The ethos of our modern political culture can be summed up in a single sentence: “Do unto others more than they have done unto us.” This is the essence of cancel culture, for example. Are we bothered (or even hurt) by someone else’s speech? Then they should suffer not just public shame but economic catastrophe for what they’ve done. The punishment exceeds the crime.
At the extreme levels, this leads to shocking amounts of schadenfreude at the suffering and even the deaths of our enemies. A broken man commits suicide? Fill the internet with stories of his worst days and worst moments. An anti-vaxxer dies alone and afraid in his hospital bed? Post about Darwin or tweet thoughts that begin, “It’s sad, but …”

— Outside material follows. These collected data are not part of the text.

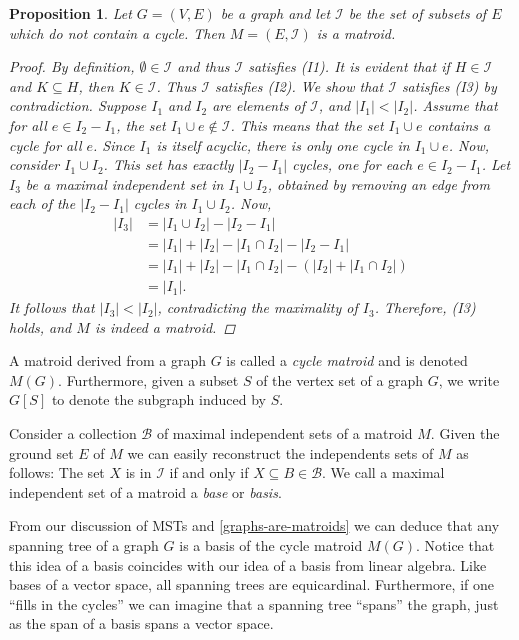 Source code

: \documentclass[a4paper,11pt]{report}
\theoremstyle{plain}
\newtheorem{prp}[prp]{Proposition}
\theoremstyle{definition}
\newcommand{\I}{\mathcal{I}}
\newcommand{\B}{\mathscr{B}}
\begin{document}
\begin{prp}\label{graphs-are-matroids}
Let $G = (V,E)$ be a graph and let $\I$ be the set of subsets of $E$ which
do not contain a cycle. Then $M = (E,\I)$ is a matroid.

\begin{proof}
By definition, $\emptyset \in \I$ and thus $\I$ satisfies (I1). It is evident
that if $H \in \I$ and $K \subseteq H$, then $K \in \I$. Thus $\I$ satisfies
(I2). We show that $\I$ satisfies (I3) by contradiction. Suppose $I_1$ and
$I_2$ are elements of $\I$, and $|I_1| < |I_2|$. Assume that for all $e \in
I_2 - I_1$, the set $I_1 \cup e \not\in \I$. This means that the set $I_1
\cup e$ contains a cycle for all $e$. Since $I_1$ is itself acyclic, there
is only one cycle in $I_1 \cup e$. Now, consider $I_1 \cup I_2$. This set has
exactly $|I_2 - I_1|$ cycles, one for each $e \in I_2 - I_1$. Let $I_3$ be a
maximal independent set in $I_1 \cup I_2$, obtained by removing an edge from
each of the $|I_2 - I_1|$ cycles in $I_1 \cup I_2$. Now,
\begin{align*}
    |I_3| &= |I_1 \cup I_2| - |I_2 - I_1|\\
    &= |I_1| + |I_2| - |I_1 \cap I_2| - |I_2 - I_1|\\
    &= |I_1| + |I_2| - |I_1 \cap I_2| - (|I_2| + |I_1 \cap I_2|)\\
    &= |I_1|.
\end{align*}
It follows that $|I_3| < |I_2|$, contradicting the maximality of $I_3$.
Therefore, (I3) holds, and $M$ is indeed a matroid.
\end{proof}
\end{prp}

A matroid derived from a graph $G$ is called a \emph{cycle matroid} and is
denoted $M(G)$. Furthermore, given a subset $S$ of the vertex set of a graph
$G$, we write $G[S]$ to denote the subgraph induced by $S$.

Consider a collection $\B$ of maximal independent sets of a matroid $M$.
Given the ground set $E$ of $M$ we can easily reconstruct the independents
sets of $M$ as follows: The set $X$ is in $\I$ if and only if $X \subseteq
B \in \B$. We call a maximal independent set of a matroid a \emph{base} or
\emph{basis}.

From our discussion of MSTs and \autoref{graphs-are-matroids}
we can deduce that any spanning tree of a graph $G$ is a basis of the cycle
matroid $M(G)$. Notice that this idea of a basis coincides with our idea
of a basis from linear algebra. Like bases of a vector space, all spanning
trees are equicardinal. Furthermore, if one ``fills in the cycles'' we can
imagine that a spanning tree ``spans'' the graph, just as the span of a
basis spans a vector space.
\end{document}
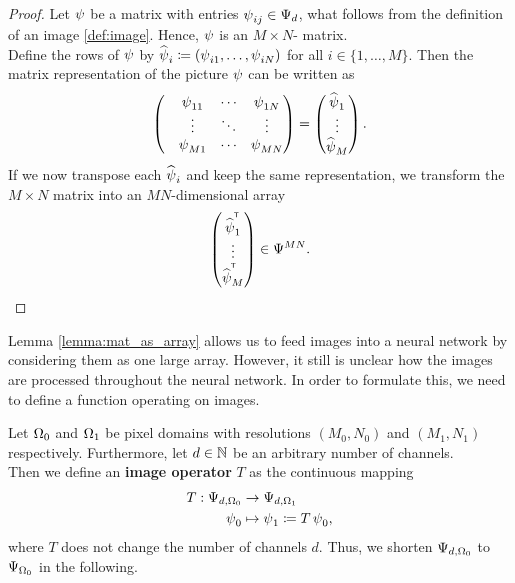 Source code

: \begin{proof}
Let $\operatorname{\psi}$ be a matrix with entries $\operatorname{\psi}_{ij}\in\Psi_d$, what follows from the definition of an image \ref{def:image}. Hence, $\operatorname{\psi}$ is an $M\times N$- matrix.\\
Define the rows of $\operatorname{\psi}$ by $\widehat{\operatorname{\psi}}_i\coloneqq (\operatorname{\psi}_{i1},\ldots,\operatorname{\psi}_{iN})$ for all $i\in \{1,\ldots,M\}$. Then the matrix representation of the picture $\operatorname{\psi}$ can be written as
\begin{align*}
\begin{pmatrix}
&\operatorname{\psi}_{11} &\cdots &\operatorname{\psi}_{1N}\\
&\vdots  &\ddots		 &\vdots\\
&\operatorname{\psi}_{M1} &\cdots &\operatorname{\psi}_{MN}
\end{pmatrix}=
\begin{pmatrix}
\widehat{\operatorname{\psi}}_1\\
\vdots\\
\widehat{\operatorname{\psi}}_M
\end{pmatrix}.
\end{align*}
If we now transpose each $\widehat{\operatorname{\psi}}_i$ and keep the same representation, we transform the $M\times N$ matrix into an $MN$-dimensional array
\begin{align*}
 \begin{pmatrix}
\widehat{\operatorname{\psi}}^{^{\mkern-1.5mu\mathsf{T}}}_1\\
\vdots\\
\widehat{\operatorname{\psi}}^{^{\mkern-1.5mu\mathsf{T}}}_M
\end{pmatrix} \in \Psi^{MN}.
\end{align*}
\end{proof}

Lemma \ref{lemma:mat_as_array} allows us to feed images into a neural network by considering them as one large array. However, it still is unclear how the images are processed throughout the neural network. In order to formulate this, we need to define a function operating on images.

\begin{definition}\label{def:img_operator}
Let $\Omega_0$ and $\Omega_1$ be pixel domains with resolutions $(M_0,N_0)$ and $(M_1,N_1)$ respectively. Furthermore, let $d\in\operatorname{\mathbb{N}}$ be an arbitrary number of channels.\\
Then we define an \textbf{image operator} $T$ as the continuous mapping
\begin{align*}
T: \Psi_{d,\Omega_0} &\to \Psi_{d,\Omega_1}\\
\operatorname{\psi}_0 &\mapsto \operatorname{\psi}_1 \coloneqq T \operatorname{\psi}_0,
\end{align*}
where $T$ does not change the number of channels $d$. Thus, we shorten $\Psi_{d,\Omega_0}$ to $\Psi_{\Omega_0}$ in the following.
\end{definition}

In this environment, compassion for your opponents or enemies can actually make people angry. How can you “fight fire with fire” if you insist on granting them mercy for their mistakes, even when they might never be merciful to you? How can you live by the principle “f— around and find out” if you insist on defending others’ rights, even when you strongly disagree with their speech?
This is the heart of the claim that compassion represents a form of unilateral disarmament. Compassion represents a tangible way of loving your enemies, and it precisely models Christ’s example. When a mob seized him—and one of his disciples drew his sword and cut off a man’s ear—Christ healed the ear and went peacefully with the mob.
When he was dying on the cross, unjustly executed by an imperial oppressor, among his last words was a plea for his killers: “Father, forgive them, for they do not know what they’re doing.”
We love those stories 2,000 years removed from Roman rule, but do we value compassion now when it’s displayed towards the people we believe oppress us? The available evidence suggests no. The available evidence suggests that a culture that seeks vengeance despises compassion as weakness.